Reliability based geometrically nonlinear bi-directional evolutionary structural optimization of elasto-plastic material

Abstract The aim of this paper is to integrate the reliability-based analysis into topology optimization problems. Consequently, reliability-based topology optimization (RBTO) of geometrically nonlinear elasto-plastic models is presented. For purpose of performing (RBTO), the volume fraction is considered reliable since that the application of (RBTO) gives different topology in comparison to the deterministic topology optimization. The effects of changing the prescribed total structural volume constraint for deterministic designs and changing the reliability index for probabilistic designs are considered. Reliability index works as a constraint which is related to reliability condition added into the volume fraction and it is calculated using the Monte-Carlo simulation approach in the case of probabilistic design.
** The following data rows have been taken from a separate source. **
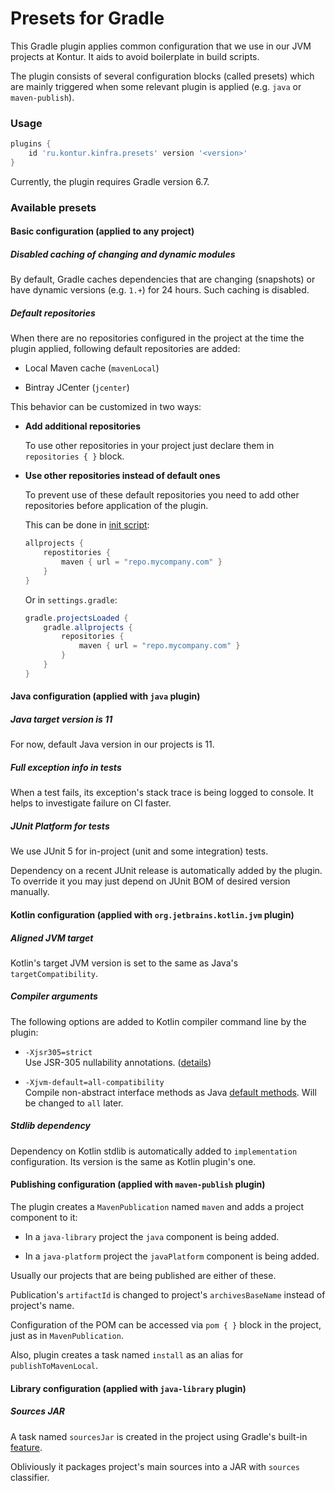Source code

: # Presets for Gradle

This Gradle plugin applies common configuration that we use in our JVM projects at Kontur.
It aids to avoid boilerplate in build scripts.

The plugin consists of several configuration blocks (called presets)
which are mainly triggered when some relevant plugin is applied (e.g. `java` or `maven-publish`).

### Usage

```groovy
plugins {
    id 'ru.kontur.kinfra.presets' version '<version>'
}
```

Currently, the plugin requires Gradle version 6.7.

### Available presets

#### Basic configuration (applied to any project)

##### Disabled caching of changing and dynamic modules

By default, Gradle caches dependencies that are changing (snapshots) 
or have dynamic versions (e.g. `1.+`) for 24 hours.
Such caching is disabled.

##### Default repositories

When there are no repositories configured in the project at the time the plugin applied,
following default repositories are added:

  * Local Maven cache (`mavenLocal`)

  * Bintray JCenter (`jcenter`)

This behavior can be customized in two ways:

  * __Add additional repositories__
   
    To use other repositories in your project just declare them in `repositories { }` block.
   
  * __Use other repositories instead of default ones__
 
    To prevent use of these default repositories you need to add other repositories before
    application of the plugin.
    
    This can be done in [init script]:
   
    ```groovy
    allprojects {
        repostitories {
            maven { url = "repo.mycompany.com" }
        }
    }
    ```
   
    [init script]: https://docs.gradle.org/current/userguide/init_scripts.html
    
    Or in `settings.gradle`:
    
    ```groovy
    gradle.projectsLoaded {
        gradle.allprojects {
            repositories {
                maven { url = "repo.mycompany.com" }
            }
        }
    }
    ```

#### Java configuration (applied with `java` plugin)

##### Java target version is 11

For now, default Java version in our projects is 11.

##### Full exception info in tests

When a test fails, its exception's stack trace is being logged to console.
It helps to investigate failure on CI faster.

##### JUnit Platform for tests

We use JUnit 5 for in-project (unit and some integration) tests.

Dependency on a recent JUnit release is automatically added by the plugin.
To override it you may just depend on JUnit BOM of desired version manually.

#### Kotlin configuration (applied with `org.jetbrains.kotlin.jvm` plugin)

##### Aligned JVM target

Kotlin's target JVM version is set to the same as Java's `targetCompatibility`.

##### Compiler arguments

The following options are added to Kotlin compiler command line by the plugin:

  * `-Xjsr305=strict`  
    Use JSR-305 nullability annotations. ([details][jsr-305])
  
  * `-Xjvm-default=all-compatibility`  
    Compile non-abstract interface methods as Java [default methods][default-interop]. Will be changed to `all` later.

  [jsr-305]: http://kotlinlang.org/docs/reference/java-interop.html#jsr-305-support
  [default-interop]: https://kotlinlang.org/docs/reference/java-to-kotlin-interop.html#default-methods-in-interfaces

##### Stdlib dependency

Dependency on Kotlin stdlib is automatically added to `implementation` configuration.
Its version is the same as Kotlin plugin's one.

#### Publishing configuration (applied with `maven-publish` plugin)

The plugin creates a `MavenPublication` named `maven` and adds a project component to it:

  * In a `java-library` project the `java` component is being added.

  * In a `java-platform` project the `javaPlatform` component is being added.
  
Usually our projects that are being published are either of these.

Publication's `artifactId` is changed to project's `archivesBaseName` instead of project's name.

Configuration of the POM can be accessed via `pom { }` block in the project, just as in `MavenPublication`.

Also, plugin creates a task named `install` as an alias for `publishToMavenLocal`.

#### Library configuration (applied with `java-library` plugin)

##### Sources JAR

A task named `sourcesJar` is created in the project using Gradle's built-in [feature][sources-jar].

Obliviously it packages project's main sources into a JAR with `sources` classifier.

  [sources-jar]: https://docs.gradle.org/current/dsl/org.gradle.api.plugins.JavaPluginExtension.html#org.gradle.api.plugins.JavaPluginExtension:withSourcesJar()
In addition, bi-directional evolutionary structural optimization (BESO) method is utilized to study the effect of geometrically nonlinear elasto-plastic design. The plastic behavior can be controlled by defining a limit on the plastic limit load multipliers. The suggested work's efficiency is demonstrated via a 2D benchmark problem. In case of elastic material, a 2D model of U-shape plate is used for probabilistic design of linear and geometrically nonlinear topology optimizations. Furthermore, a 2D elasto-plastic model is considered for reliability-based design to demonstrate that the suggested approach can determine the best topological solution.